The first of two plenary lectures at the 2008 congress (the second being J.A. Burrow's "Sinning against Love in Confessio Amantis," mentioned above) deserves special notice. In "John Gower: Prophet or Turncoat?," Nigel Saul sounds a note of caution in response to some recent interpretations of Gower's relationship to the Lancastrian revolution. Saul argues (pace Terry Jones and others) that Gower's well known revisions of his works could not have occurred in the period immediately following Henry's usurpation and instead "were made over a longer period in response to a variety of factors" (90).
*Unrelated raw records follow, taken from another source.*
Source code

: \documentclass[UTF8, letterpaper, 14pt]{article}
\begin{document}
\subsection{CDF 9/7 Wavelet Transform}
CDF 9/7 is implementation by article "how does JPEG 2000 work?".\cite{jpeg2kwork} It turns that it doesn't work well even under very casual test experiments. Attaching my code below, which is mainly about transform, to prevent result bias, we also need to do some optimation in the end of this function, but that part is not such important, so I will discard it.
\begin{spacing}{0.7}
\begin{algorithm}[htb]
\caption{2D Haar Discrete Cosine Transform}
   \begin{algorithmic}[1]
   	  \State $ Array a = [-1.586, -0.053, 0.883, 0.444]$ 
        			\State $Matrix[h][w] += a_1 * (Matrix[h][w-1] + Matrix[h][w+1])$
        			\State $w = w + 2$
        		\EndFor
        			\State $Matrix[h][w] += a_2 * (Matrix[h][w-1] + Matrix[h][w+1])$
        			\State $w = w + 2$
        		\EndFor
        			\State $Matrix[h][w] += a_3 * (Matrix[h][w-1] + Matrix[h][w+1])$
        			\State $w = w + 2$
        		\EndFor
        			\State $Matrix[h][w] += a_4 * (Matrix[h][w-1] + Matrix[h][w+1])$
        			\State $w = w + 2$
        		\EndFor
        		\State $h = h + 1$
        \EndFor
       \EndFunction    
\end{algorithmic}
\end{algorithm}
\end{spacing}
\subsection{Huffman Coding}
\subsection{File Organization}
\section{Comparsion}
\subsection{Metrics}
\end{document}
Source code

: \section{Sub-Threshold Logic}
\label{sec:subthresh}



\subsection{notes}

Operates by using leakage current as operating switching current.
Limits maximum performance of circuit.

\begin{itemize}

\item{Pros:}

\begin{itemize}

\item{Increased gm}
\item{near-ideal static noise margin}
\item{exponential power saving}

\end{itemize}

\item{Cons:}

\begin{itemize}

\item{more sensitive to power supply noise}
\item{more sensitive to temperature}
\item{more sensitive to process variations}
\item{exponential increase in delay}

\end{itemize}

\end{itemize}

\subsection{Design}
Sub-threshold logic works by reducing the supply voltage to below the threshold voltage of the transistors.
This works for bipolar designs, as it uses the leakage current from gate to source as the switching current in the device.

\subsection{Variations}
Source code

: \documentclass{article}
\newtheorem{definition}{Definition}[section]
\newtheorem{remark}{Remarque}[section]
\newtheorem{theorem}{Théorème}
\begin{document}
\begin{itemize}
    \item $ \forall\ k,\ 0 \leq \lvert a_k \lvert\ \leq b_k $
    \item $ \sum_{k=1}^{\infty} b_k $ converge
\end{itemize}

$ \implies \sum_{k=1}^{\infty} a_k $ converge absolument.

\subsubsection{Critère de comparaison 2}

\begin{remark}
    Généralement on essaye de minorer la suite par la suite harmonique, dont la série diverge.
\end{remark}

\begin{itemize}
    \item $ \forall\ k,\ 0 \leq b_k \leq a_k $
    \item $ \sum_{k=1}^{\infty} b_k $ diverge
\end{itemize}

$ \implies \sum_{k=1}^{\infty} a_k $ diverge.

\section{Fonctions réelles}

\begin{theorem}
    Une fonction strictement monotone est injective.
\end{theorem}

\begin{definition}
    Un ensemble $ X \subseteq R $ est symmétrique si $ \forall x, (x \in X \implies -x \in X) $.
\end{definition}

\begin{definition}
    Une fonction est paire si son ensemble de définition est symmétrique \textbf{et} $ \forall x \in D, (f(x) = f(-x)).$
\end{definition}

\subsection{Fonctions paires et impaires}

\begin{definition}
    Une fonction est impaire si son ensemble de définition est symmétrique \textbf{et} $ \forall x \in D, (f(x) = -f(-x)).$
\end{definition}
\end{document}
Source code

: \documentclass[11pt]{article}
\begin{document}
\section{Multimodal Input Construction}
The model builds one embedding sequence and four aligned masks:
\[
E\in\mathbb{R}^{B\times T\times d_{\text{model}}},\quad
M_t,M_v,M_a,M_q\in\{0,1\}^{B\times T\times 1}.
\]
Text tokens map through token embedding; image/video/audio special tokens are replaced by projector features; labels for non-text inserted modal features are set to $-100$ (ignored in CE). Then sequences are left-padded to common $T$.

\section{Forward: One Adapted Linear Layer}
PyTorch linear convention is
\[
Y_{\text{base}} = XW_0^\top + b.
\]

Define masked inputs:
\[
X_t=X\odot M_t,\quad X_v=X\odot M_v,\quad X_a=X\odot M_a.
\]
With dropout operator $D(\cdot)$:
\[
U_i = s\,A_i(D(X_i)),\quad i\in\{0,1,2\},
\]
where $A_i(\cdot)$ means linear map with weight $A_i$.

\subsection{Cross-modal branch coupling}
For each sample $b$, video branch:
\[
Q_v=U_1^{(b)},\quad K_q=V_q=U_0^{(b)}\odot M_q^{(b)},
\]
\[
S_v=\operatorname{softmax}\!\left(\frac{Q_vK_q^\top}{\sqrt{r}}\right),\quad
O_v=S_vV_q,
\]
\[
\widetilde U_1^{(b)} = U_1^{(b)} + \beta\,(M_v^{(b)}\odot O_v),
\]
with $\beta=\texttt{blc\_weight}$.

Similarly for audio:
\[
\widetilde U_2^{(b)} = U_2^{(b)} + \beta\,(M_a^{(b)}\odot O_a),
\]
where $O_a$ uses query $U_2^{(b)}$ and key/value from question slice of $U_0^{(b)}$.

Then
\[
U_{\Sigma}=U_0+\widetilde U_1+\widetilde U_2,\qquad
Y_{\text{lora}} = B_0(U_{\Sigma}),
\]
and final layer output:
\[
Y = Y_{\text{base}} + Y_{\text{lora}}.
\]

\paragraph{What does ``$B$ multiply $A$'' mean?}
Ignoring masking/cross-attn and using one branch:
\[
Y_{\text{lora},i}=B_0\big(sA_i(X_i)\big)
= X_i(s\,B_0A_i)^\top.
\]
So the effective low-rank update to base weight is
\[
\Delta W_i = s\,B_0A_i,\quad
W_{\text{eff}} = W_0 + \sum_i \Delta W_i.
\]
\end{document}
Judicious yet sympathetic, Saul's reading of Gower deserves attention for the formidable historical support it offers old-style readings (akin to those of George Coffman, John Fisher, and Russell Peck) of Gower as thoughtful, engaged citizen, whose works advance a "body of ideas...more consistent and more coherent than some recent critics have allowed" (91). Accordingly, several essays appear as exemplary new approaches to Gower's work as publicist, including Elliot Kendall's "Saving History: Gower's Apocalyptic and the New Arion," Candace Barrington's "John Gower's Legal Advocacy and 'In Praise of Peace,'" and Andreea Boboc's "Se-duction and Sovereign Power in Gower's Confessio Amantis." Saul's essay might also suggest the need to qualify Catherine Hume's characterization, in her essay "Why did Gower Write the Traitié?," of the apparatus dedicating the Traitié "a tout le monde en general" as a "smokescreen" (275). If the Traitié was first intended for a specific adulterer, as she cogently argues, this need not preclude Gower's later (or even simultaneous) reapplication of it to the common good. By the same token, Hume's essay refutes any notion that Gower's political doctrine constitutes a static entity.

If errors must be noted, these include "enemi" for Latin "enim" (128), several references to Phrixus/Frixus (Confessio V) as "Prixus" (127, 135), and "3000" for "30,000" (229). In addition, it must be untrue that Gower's collected works in three languages "run to about 30,000 lines" (304) since the Confessio alone greatly exceeds this number.

There is no doubt about the value of this collection. These essays represent the current flourishing state of Gower studies.